Find the lines below that include the word "alone" and report how many there are, with no other text.

#### Listed entries

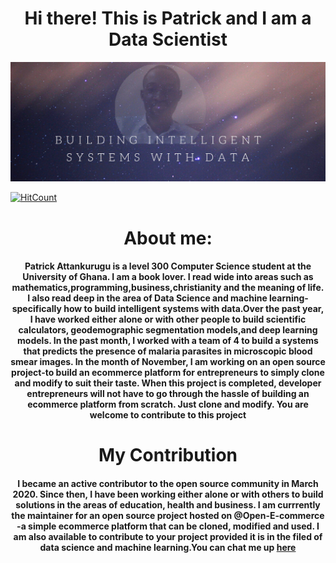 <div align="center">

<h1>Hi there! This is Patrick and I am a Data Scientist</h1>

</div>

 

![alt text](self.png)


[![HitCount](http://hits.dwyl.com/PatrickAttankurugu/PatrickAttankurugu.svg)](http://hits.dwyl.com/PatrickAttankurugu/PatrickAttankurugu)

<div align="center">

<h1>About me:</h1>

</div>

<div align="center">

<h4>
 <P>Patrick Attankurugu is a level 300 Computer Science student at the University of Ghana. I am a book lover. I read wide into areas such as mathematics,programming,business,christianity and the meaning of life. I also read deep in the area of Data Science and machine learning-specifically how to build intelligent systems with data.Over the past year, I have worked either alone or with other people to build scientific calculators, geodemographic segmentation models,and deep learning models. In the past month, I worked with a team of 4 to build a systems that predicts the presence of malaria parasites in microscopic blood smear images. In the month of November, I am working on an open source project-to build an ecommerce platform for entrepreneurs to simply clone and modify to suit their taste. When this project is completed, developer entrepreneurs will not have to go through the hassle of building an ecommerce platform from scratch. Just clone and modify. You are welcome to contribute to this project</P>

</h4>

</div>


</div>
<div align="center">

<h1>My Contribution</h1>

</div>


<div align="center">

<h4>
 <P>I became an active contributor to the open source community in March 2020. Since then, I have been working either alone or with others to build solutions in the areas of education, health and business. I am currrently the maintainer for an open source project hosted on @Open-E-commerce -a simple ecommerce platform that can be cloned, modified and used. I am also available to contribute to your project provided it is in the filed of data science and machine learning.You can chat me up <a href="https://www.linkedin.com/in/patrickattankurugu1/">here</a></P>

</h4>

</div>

########

Solution
2